It’s been four years since Michael Chabon published a novel. That was Telegraph Avenue which I never got around to reading (and may have dodged a bullet based on the reviews). It’s been seven years since I’ve read a novel by Michael Chabon. That was The Yiddish Policeman’s Union which was a fantastic read (and still the only book I know of that has the Parah Adoomah, the Red Hefier, as a key plot point). And it’s been two weeks since I’ve finished Michael Chabon’s latest novel. That would be Moonglow and it’s very good indeed (though not as good as The Yiddish Policeman’s Union).

Moonglow is a memoir, the deathbed memories of a man who fought in WW2, who married a Jewish refugee with secrets and demons of her own, who became fascinated with rockets to the point that he devoted his later years to building miniatures of aircraft and space shuttles and lunar modules and who once nearly strangled to death his boss with a telephone cord after being fired from his job to be replaced by Alger Hiss.
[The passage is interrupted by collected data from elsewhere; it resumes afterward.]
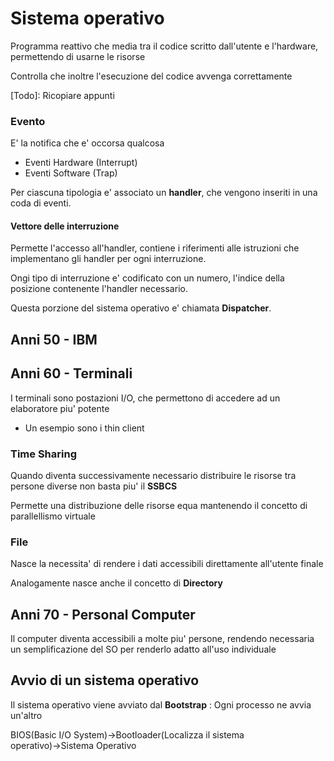 # Sistema operativo
Programma reattivo che media tra il codice scritto dall'utente e l'hardware, permettendo di usarne le risorse

Controlla che inoltre l'esecuzione del codice avvenga correttamente

[Todo]: Ricopiare appunti
### Evento
E' la notifica che e' occorsa qualcosa
- Eventi Hardware (Interrupt)
- Eventi Software (Trap)

Per ciascuna tipologia e' associato un **handler**, che vengono inseriti in una coda di eventi.

#### Vettore delle interruzione
Permette l'accesso all'handler, contiene i riferimenti alle istruzioni che implementano gli handler per ogni interruzione.

Ongi tipo di interruzione e' codificato con un numero, l'indice della posizione contenente l'handler necessario.

Questa porzione del sistema operativo e' chiamata **Dispatcher**.

 ## Anni 50 - IBM
 
## Anni 60 - Terminali
I terminali sono postazioni I/O, che permettono di accedere ad un elaboratore piu' potente
- Un esempio sono i thin client
### Time Sharing
Quando diventa successivamente necessario distribuire le risorse tra persone diverse non basta piu' il **SSBCS**

Permette una distribuzione delle risorse equa mantenendo il concetto di parallellismo virtuale

### File
Nasce la necessita' di rendere i dati accessibili direttamente all'utente finale

Analogamente nasce anche il concetto di **Directory**

## Anni 70 - Personal Computer
Il computer diventa accessibili a molte piu' persone, rendendo necessaria un semplificazione del SO per renderlo adatto all'uso individuale

## Avvio di un sistema operativo
Il sistema operativo viene avviato dal **Bootstrap** : Ogni processo ne avvia un'altro 

BIOS(Basic I/O System)$\to$Bootloader(Localizza il sistema operativo)$\to$Sistema Operativo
This man is also the grandfather of a Mike Chabon, a young writer with a familiar sounding name who on a tour for his first novel visits his terminally ill grandfather in Florida. It’s Mike who records his grandfather’s recollections – stories that have never been told – and who presents them as a memoir.
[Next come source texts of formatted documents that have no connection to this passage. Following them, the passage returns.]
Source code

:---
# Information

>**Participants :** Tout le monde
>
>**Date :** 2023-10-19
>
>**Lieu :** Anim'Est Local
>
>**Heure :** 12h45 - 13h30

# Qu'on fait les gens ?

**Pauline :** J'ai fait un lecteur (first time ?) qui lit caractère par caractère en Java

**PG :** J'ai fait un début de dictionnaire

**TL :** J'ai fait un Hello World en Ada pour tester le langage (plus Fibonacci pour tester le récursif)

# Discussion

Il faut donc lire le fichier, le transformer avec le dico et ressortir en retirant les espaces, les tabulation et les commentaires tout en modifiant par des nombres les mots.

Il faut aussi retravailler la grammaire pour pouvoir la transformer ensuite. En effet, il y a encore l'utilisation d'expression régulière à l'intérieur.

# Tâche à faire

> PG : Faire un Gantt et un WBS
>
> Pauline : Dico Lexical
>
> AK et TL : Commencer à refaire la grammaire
This book is not a true account of Michael Chabon’s grandfather. He did have bone cancer and he did narrate his life to his grandson in the months before he died. But the memories that were told to Michael are not the same as those related to Mike. This is a revisionist memoir, a historical account steeped in lies. Just like most fiction.
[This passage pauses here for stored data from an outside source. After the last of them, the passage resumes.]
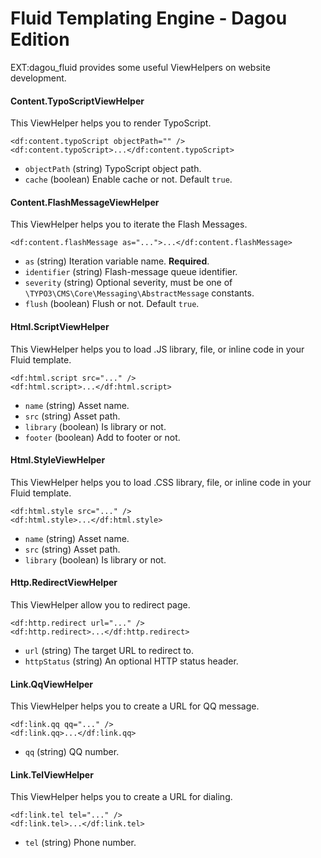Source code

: # Fluid Templating Engine - Dagou Edition
EXT:dagou_fluid provides some useful ViewHelpers on website development.

#### Content.TypoScriptViewHelper
This ViewHelper helps you to render TypoScript.

    <df:content.typoScript objectPath="" />
    <df:content.typoScript>...</df:content.typoScript>

- `objectPath` (string) TypoScript object path.
- `cache` (boolean) Enable cache or not. Default `true`.

#### Content.FlashMessageViewHelper
This ViewHelper helps you to iterate the Flash Messages.

    <df:content.flashMessage as="...">...</df:content.flashMessage>

- `as` (string) Iteration variable name. **Required**.
- `identifier` (string) Flash-message queue identifier.
- `severity` (string) Optional severity, must be one of `\TYPO3\CMS\Core\Messaging\AbstractMessage` constants.
- `flush` (boolean) Flush or not. Default `true`.

#### Html.ScriptViewHelper
This ViewHelper helps you to load .JS library, file, or inline code in your Fluid template.

	<df:html.script src="..." />
	<df:html.script>...</df:html.script>

- `name` (string) Asset name.
- `src` (string) Asset path.
- `library` (boolean) Is library or not.
- `footer` (boolean) Add to footer or not.

#### Html.StyleViewHelper
This ViewHelper helps you to load .CSS library, file, or inline code in your Fluid template.

	<df:html.style src="..." />
	<df:html.style>...</df:html.style>

- `name` (string) Asset name.
- `src` (string) Asset path.
- `library` (boolean) Is library or not.

#### Http.RedirectViewHelper
This ViewHelper allow you to redirect page.

	<df:http.redirect url="..." />
	<df:http.redirect>...</df:http.redirect>

- `url` (string) The target URL to redirect to.
- `httpStatus` (string) An optional HTTP status header.

#### Link.QqViewHelper
This ViewHelper helps you to create a URL for QQ message.

	<df:link.qq qq="..." />
	<df:link.qq>...</df:link.qq>

- `qq` (string) QQ number.

#### Link.TelViewHelper
This ViewHelper helps you to create a URL for dialing.

	<df:link.tel tel="..." />
	<df:link.tel>...</df:link.tel>

- `tel` (string) Phone number.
To be fair, Chabon makes it clear from the outset – in a glib but revealing author’s note – that this is a fictional account, with a small dollop of truth. If you’re like me you spent most of the novel wondering which bits of Mike’s grandfather’s life and for that matter Mike’s grandmother, his mother and Mike himself were based on a true story – like the best Hollywood biopics – or were imagined from whole cloth. This metafictional game, while key to the book’s theme of truth and history, is the least interesting aspect of the book. It’s the storytelling that sings, that takes centre stage. Yeah we’ve all read narratives about veterans recalling their wartime memories (especially WW2), but I found something a little bit awesome about Mike’s grandfather’s search for Nazi aerospace engineer Wernher von Braun and his secrets of the V2 rocket. And yes, we’ve all read books about how war leaves scars on those that survive. That’s certainly the case for Mike’s grandfather and his wife, a Belgium Jew who intimately experienced the horrors of Nazism, but these scars result in some of the books most powerful, tragic and human moments.

But put all that aside. What I truly loved about Moonglow was it’s Jewishness and how Chabon avoids all the usual ‘oy vey’, Matzah ball stereotypes and treats Judaism as a cultural identity, a state of mind that’s nearly impossible to avoid even if you have no faith in God and care little for rituals (Mike’s grandfather in a nutshell). My Jewish upbringing doesn’t match that of Mike or his grandfather and yet it somehow resonates – flash and you’ll miss them moments, maybe only recognisable to someone who was brought up as a Jew. It’s rare to see my culture presented with such matter of fact honesty.

This isn’t a perfect book. The revelation about Mike’s mother and her Uncle left a bad taste, mostly because it felt out of place, gratuitous. And Mike’s grandfather’s desire to kill a snake hunting the pets of Floridian retirees did very little for me. But other than that I certainly bonded with Moonglow.